Ma nelle mani sapienti di Puccini le categorie assolute, bene o male, morale o immorale, sono stravolte: la trasfigurazione finale dell’opera sembrerebbe raccontarci del perdono della peccatrice da parte di Dio, in un modo che rimanda al Faust ed a Goethe… a meno che la scena finale dell’opera non sia semplicemente una allucinazione della protagonista…
E il paese di Cavalleria? Una Sicilia che più claustrofobica non si può: luogo dove norme di comportamento, convenzioni, regole, diventano rigidità, omertà, nessuna possibilità di scegliere in piena libertà di coscienza; un condizionamento sociale che porta le persone a trasformarsi in maschere, sorta di marionette che non vivono la vita, ma la subiscono. Ed ecco perché la sensazione che ancora oggi ha chi assiste al capolavoro di Mascagni è soprattutto quella di personaggi senza speranza, schiacciati da un destino che li sovrasta e condiziona; da qui una sconvolgente vicinanza tra il capolavoro di Mascagni e la grande tradizione tragica di Eschilo e Sofocle: destino e necessità, Moira ed Ananke, guidano le vicende degli uomini.
Il coro, attonito e sgomento (altro grande punto di contatto tra tragedia classica e partitura di Mascagni) assiste allo svolgersi della vicenda dove nessuno è libero di scegliere il proprio destino; ma con una unica, fondamentale differenza, che rende cavalleria il primo vero capolavoro della modernità nella storia dell’opera, ben prima di Strauss o Berg: il Fato non è espressione della volontà del Divino, ma è il risultato delle scelte degli uomini, il luogo, appunto, ove convenzioni ed “usi” non lasciano spazio al libero arbitrio. Persone che sono chiamate a recitare ruoli, ed a nascondersi dietro una maschera: ce lo ha raccontato assai bene un grande siciliano, Pirandello…la maschera, troppo spesso, nasconde un mistero e, talvolta, l’orrore…
Introduzione al Dittico
di Gianmaria Aliverta
Un dittico particolare quello che andrà in scena a Novara: il massimo capolavoro di Mascagni, affiancato all’opera più raffinata e amata da Puccini.

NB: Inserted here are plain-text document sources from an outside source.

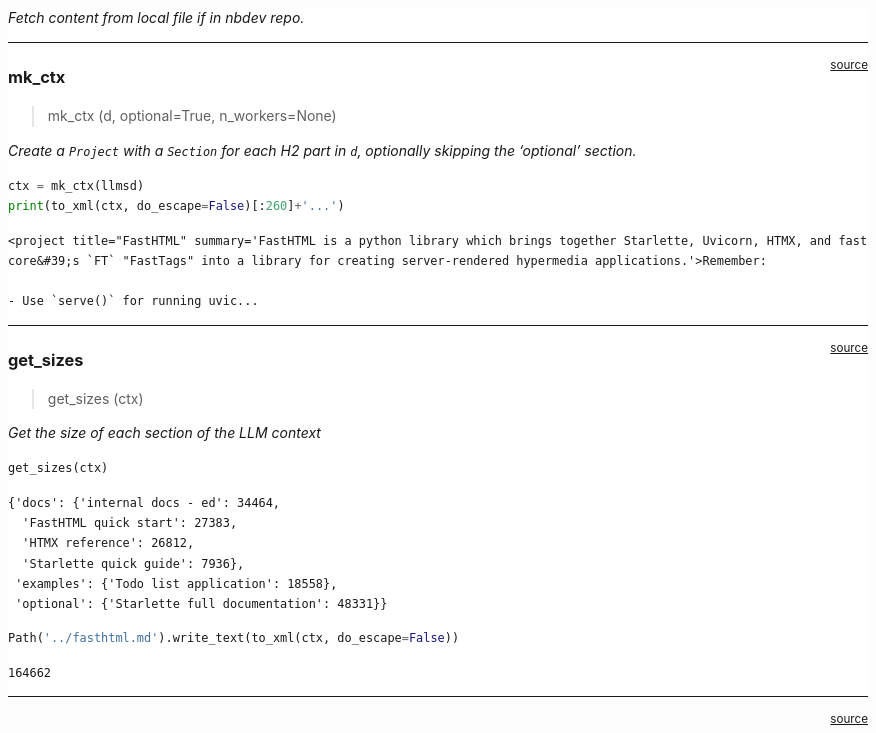 *Fetch content from local file if in nbdev repo.*

------------------------------------------------------------------------

<a
href="https://github.com/AnswerDotAI/llms-txt/blob/main/llms_txt/core.py#L98"
target="_blank" style="float:right; font-size:smaller">source</a>

### mk_ctx

>  mk_ctx (d, optional=True, n_workers=None)

*Create a `Project` with a `Section` for each H2 part in `d`, optionally
skipping the ‘optional’ section.*

``` python
ctx = mk_ctx(llmsd)
print(to_xml(ctx, do_escape=False)[:260]+'...')
```

    <project title="FastHTML" summary='FastHTML is a python library which brings together Starlette, Uvicorn, HTMX, and fastcore&#39;s `FT` "FastTags" into a library for creating server-rendered hypermedia applications.'>Remember:

    - Use `serve()` for running uvic...

------------------------------------------------------------------------

<a
href="https://github.com/AnswerDotAI/llms-txt/blob/main/llms_txt/core.py#L105"
target="_blank" style="float:right; font-size:smaller">source</a>

### get_sizes

>  get_sizes (ctx)

*Get the size of each section of the LLM context*

``` python
get_sizes(ctx)
```

    {'docs': {'internal docs - ed': 34464,
      'FastHTML quick start': 27383,
      'HTMX reference': 26812,
      'Starlette quick guide': 7936},
     'examples': {'Todo list application': 18558},
     'optional': {'Starlette full documentation': 48331}}

``` python
Path('../fasthtml.md').write_text(to_xml(ctx, do_escape=False))
```

    164662

------------------------------------------------------------------------

<a
href="https://github.com/AnswerDotAI/llms-txt/blob/main/llms_txt/core.py#L110"
target="_blank" style="float:right; font-size:smaller">source</a>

L’idea è di farle vivere una nell’altra al fine di creare un’unica storia: lo spettatore verrà accompagnato in un viaggio tra passione, fede, pregiudizio e oppressione dal senso di colpa. Un viaggio alla scoperta della società matriarcale del Sud Italia, guidato da una forte personalità femminile in grado di decidere della vita e della morte di uomini e donne. È la donna infatti che decide chi deve vivere e chi deve essere punito, anche con la morte, specie se oltraggia il suo onore.
Suor Angelica e Cavalleria rusticana diventano quindi un’opera sola che – nello sfondo di una terra intrisa di religiosità cattolica che non di rado sfocia nella superstizione – narra la storia di figli strappati alle madri e poi uccisi (davvero o per finta) e di madri che si piegano al volere di donne più forti. Una storia forte che costringerà a porsi domande anche nei giorni successivi.

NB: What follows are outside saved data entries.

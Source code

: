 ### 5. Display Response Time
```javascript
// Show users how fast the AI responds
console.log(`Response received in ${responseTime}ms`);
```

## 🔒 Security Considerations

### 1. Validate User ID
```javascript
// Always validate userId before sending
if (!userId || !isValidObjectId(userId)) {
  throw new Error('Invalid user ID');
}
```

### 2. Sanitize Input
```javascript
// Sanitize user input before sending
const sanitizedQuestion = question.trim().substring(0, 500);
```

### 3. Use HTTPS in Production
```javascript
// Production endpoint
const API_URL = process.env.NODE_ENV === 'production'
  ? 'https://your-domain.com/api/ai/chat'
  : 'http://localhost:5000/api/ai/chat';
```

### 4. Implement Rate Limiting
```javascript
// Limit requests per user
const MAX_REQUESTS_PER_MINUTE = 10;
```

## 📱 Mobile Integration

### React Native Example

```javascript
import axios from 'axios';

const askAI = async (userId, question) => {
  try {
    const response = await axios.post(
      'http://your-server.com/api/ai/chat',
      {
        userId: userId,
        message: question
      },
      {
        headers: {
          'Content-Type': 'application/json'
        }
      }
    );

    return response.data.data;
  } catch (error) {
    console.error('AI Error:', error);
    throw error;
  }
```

Lo spettacolo inizia con la vicenda di Suor Angelica per poi fare un balzo a sette anni prima, con Cavalleria rusticana, dove capiremo quali sono i peccati che Suor Angelica ha commesso e che è costretta a espiare rinchiudendosi in un convento di clausura, così come comprenderemo i motivi che le costeranno la sottrazione del figlio avuto da una relazione extra coniugale.

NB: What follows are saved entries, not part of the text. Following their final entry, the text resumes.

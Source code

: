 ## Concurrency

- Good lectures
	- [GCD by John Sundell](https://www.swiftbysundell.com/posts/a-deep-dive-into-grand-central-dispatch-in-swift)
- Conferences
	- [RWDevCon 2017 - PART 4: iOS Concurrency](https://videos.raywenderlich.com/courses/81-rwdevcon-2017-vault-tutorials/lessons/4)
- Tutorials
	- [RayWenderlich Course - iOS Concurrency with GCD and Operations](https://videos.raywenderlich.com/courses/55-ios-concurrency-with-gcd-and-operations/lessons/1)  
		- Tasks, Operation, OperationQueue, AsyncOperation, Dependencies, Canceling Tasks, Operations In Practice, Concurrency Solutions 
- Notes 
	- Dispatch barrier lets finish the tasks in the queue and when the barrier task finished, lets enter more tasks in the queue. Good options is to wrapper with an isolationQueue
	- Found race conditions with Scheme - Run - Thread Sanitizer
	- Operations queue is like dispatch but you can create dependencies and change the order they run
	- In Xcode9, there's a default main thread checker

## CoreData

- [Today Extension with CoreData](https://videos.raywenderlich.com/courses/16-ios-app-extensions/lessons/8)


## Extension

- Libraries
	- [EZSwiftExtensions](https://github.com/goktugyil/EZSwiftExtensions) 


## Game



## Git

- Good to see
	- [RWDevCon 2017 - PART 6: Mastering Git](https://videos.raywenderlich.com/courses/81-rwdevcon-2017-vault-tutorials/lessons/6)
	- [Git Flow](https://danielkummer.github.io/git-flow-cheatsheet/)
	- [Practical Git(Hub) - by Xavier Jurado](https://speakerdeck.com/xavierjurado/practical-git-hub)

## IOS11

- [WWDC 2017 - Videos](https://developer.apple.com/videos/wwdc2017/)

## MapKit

I personaggi delle due opere viaggiano sullo stesso filo narrativo, diventando i protagonisti della stessa storia. Come la Zia Principessa che scopriremo essere la stessa mamma Lucia, nonché Suor Angelica che nella mia lettura altri non è che la giovane Lola. Stesso parallelismo ho voluto per le scene (di cui parlerà più diffusamente lo scenografo Francesco Bondì): in Cavalleria vediamo frontalmente il sagrato della chiesa e il suo interno, in Suor Angelica la stessa chiesa vista da una prospettiva laterale diventa il convento di clausura.
Come a chiudere un cerchio, Suor Angelica sarà costretta ad espiare i suoi “peccati” nello stesso luogo in cui li ha commessi, proprio lì dove si è lasciata travolgere dalla passione.
La scena di Suor Angelica e
Cavalleria rusticana
di Francesco Bondì
Suor Angelica
La Chiesa ha sempre custodito – o nascosto – segreti che hanno disegnato inesorabilmente il destino degli uomini. Così la vicenda di Suor Angelica si snoda fra le trame delle grate che evocano l’intreccio narrativo del dramma che separa la protagonista dal mondo. Questo è uno spazio che racconta una vita nascosta che a sua volta nasconde un’altra vita: un segreto a cui è stato negato il sole della verità e che la Chiesa ha sapientemente ammantato di grazia. Così nasce l’idea di ambientare la vicenda di Suor Angelica in uno spazio chiuso e oppresso dallo sguardo vigile, e forse anche giudicante, dei santi Pietro e Paolo, vegliardi di un mondo che volge lo sguardo all’altro mondo e custodi di vite che, sembrano dire, possono raggiungere il mondo reale solo attraverso il loro canto.
Cavalleria rusticana
Lo sguardo e la prospettiva visiva si allargano in Cavalleria rusticana. La piazza, lo spazio sacro e la luce rappresentano rispettivamente la società, la famiglia religiosa e i valori morali. Tre ordini ascendenti scanditi dagli effetti di due delle tre virtù teologali che compaiono sulla scena: a sinistra la Carità e a destra la Fede.
La Fede evoca la fedeltà e la Carità evoca l’amore, inteso come passione cieca. La ricerca della verità, il dubbio del tradimento e l’incertezza dell’esistenza umana sono concetti che si annidano nelle pieghe dei velluti e nella tela della “Deposizione”, quest’ultima desunta dalla tradizione pasquale palermitana, e insieme attendono l’azione scenica della revelatio, in cui la macchina scenica barocca, nella retorica della meraviglia, restituisce da un lato un’immagine apologetica della Chiesa che incensa se stessa, dall’altro evoca il tentativo umano di dare una forma concreta al mistero della Resurrezione, estetizzando l’invisibile con l’esclusivo obiettivo di dominare una comunità contadina attraverso il potere manipolante e manipolato dell’immagine divina.